A Caracu é uma cerveja preta, que surgiu em 1899 na cidade de Rio Claro, São Paulo. Uma pista para a origem do nome está no próprio rótulo: o touro. Ele indica que a cerveja foi batizada em homenagem a uma das raças de gado bovino mais antigas do Brasil – o gado caracu.
Mas esse não pode ter sido esse o significado original da palavra em guarani, pois sabemos que a vaca foi trazida da Europa pelos colonizadores. Então, entre os indígenas, na época anterior à chegada dos europeus, o termo deve ter tido outro sentido.
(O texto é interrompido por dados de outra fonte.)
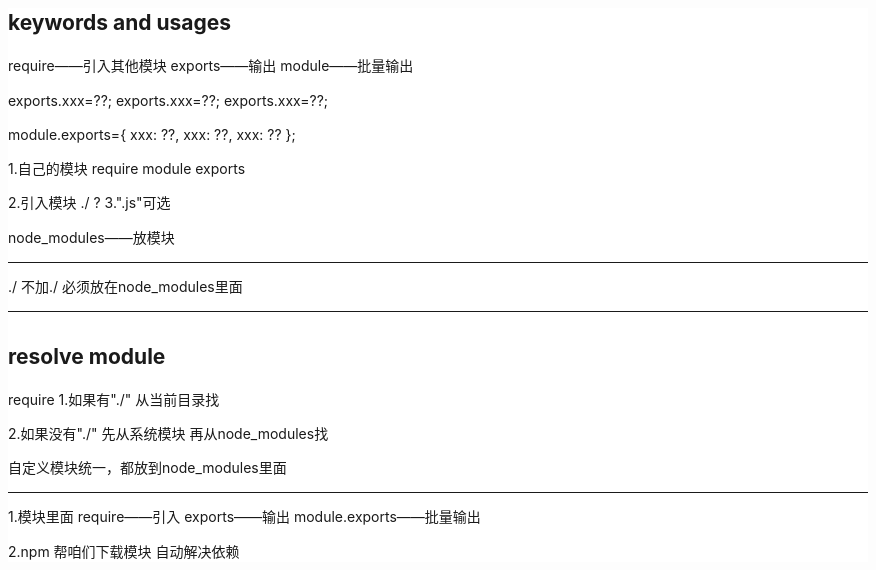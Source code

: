 ## keywords and usages

require——引入其他模块
exports——输出
module——批量输出

exports.xxx=??;
exports.xxx=??;
exports.xxx=??;

module.exports={
	xxx:	??,
	xxx:	??,
	xxx:	??
};

1.自己的模块
	require
	module
	exports

2.引入模块	./	?
3.".js"可选


node_modules——放模块

---------------------------------------------------------------------------------------------------------------------

./
不加./		必须放在node_modules里面

---------------------------------------------------------------------------------------------------------------------
## resolve module
require
1.如果有"./"
	从当前目录找

2.如果没有"./"
	先从系统模块
	再从node_modules找

自定义模块统一，都放到node_modules里面

---------------------------------------------------------------------------------------------------------------------

1.模块里面
	require——引入
	exports——输出
	module.exports——批量输出

2.npm
	帮咱们下载模块
	自动解决依赖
Ao consultar um dicionário de guarani antigo, vemos que karaku era o tutano, isto é, a medula encontrada dentro dos ossos. Podemos supor então que esse nome foi dado ao boi, talvez porque a raça é de uma cor amarelada, semelhante à do tutano? Ou por que tutano dá a ideia de força, de vigor? De fato, um dos sentidos possíveis da palavra caracu em português é “grande resistência, valor ou determinação; bravura,” Talvez tenha sido essa a ideia que fez o nome passar do tutano para o boi, e do boi para a cerveja. Mas não sabemos ao certo.
Por fim, vale mencionar uma curiosidade: tanto em guarani como em tupi antigo, karaku era também um vinho de raízes. Mas o fato de ser uma bebida alcoólica, como a cerveja que leva esse nome, é mera coincidência.
A piramutaba (Brachyplatystoma vaillantii) é um peixe migratório de grande porte, nativo das bacias amazônica e do Orinoco, na América do Sul. Não encontrei nenhuma proposta de etimologia para esse nome na internet, a não ser nos sites em que eu mesmo coloquei essa informação. Proponho aqui então que o nome vem de pirá, peixe, e amotaba, que significava bigode em tupi antigo, tanto o bigode humano como o de gatos ou peixes, e outros animais. Esse amotaba, por sua vez, parece ser uma composição de aba, pêlo, e amot? mot? Enfim, não sabemos qual é o primeiro elemento da composição. O nome é pêlo de alguma coisa não identificada. Mas o certo é que amotaba significa bigode mesmo. A piramutaba é portanto um peixe de bigodes, o que coincide com a fenótipo da espécie.
(Fonte para a palavra amotaba: Vocabulário da Língua Brasílica, 1612)
A guaiuba é um peixe do Atlântico, com coloração vibrante. Dele provém o nome do município de Guaiúba, no Ceará. A etimologia mais exata que eu encontrei foi a do dicionário Houaiss, que afirma que o nome significa barriga amarela, supostamente de um goá, barriga, e iuba, amarelo. Mas não está claro como o goá significaria barriga. Proponho aqui que o nome vem de ku’a + iuba, cintura amarela, o que condiz melhor com a aparência do peixe, que apresenta cauda amarela, como podemos ver na imagem; isto é, ele é amarelo da “cintura” para baixo, por assim dizer. Ao contrário de barriga, a palavra ku’a, com o sentido de cintura está muito bem documentada.
Por fim, os significados de “por onde vêm as águas do vale”, ou “bebida da lagoa”, propostos supostamente por José de Alencar para o município de Guaíúba, carecem de fundamento.
(O epíteto específico da espécie é chrysurus, que vem do grego χρυσός (ouro) e οὐρά (cauda). O significado é o mesmo que eu proponho para o tupi, basicamente.)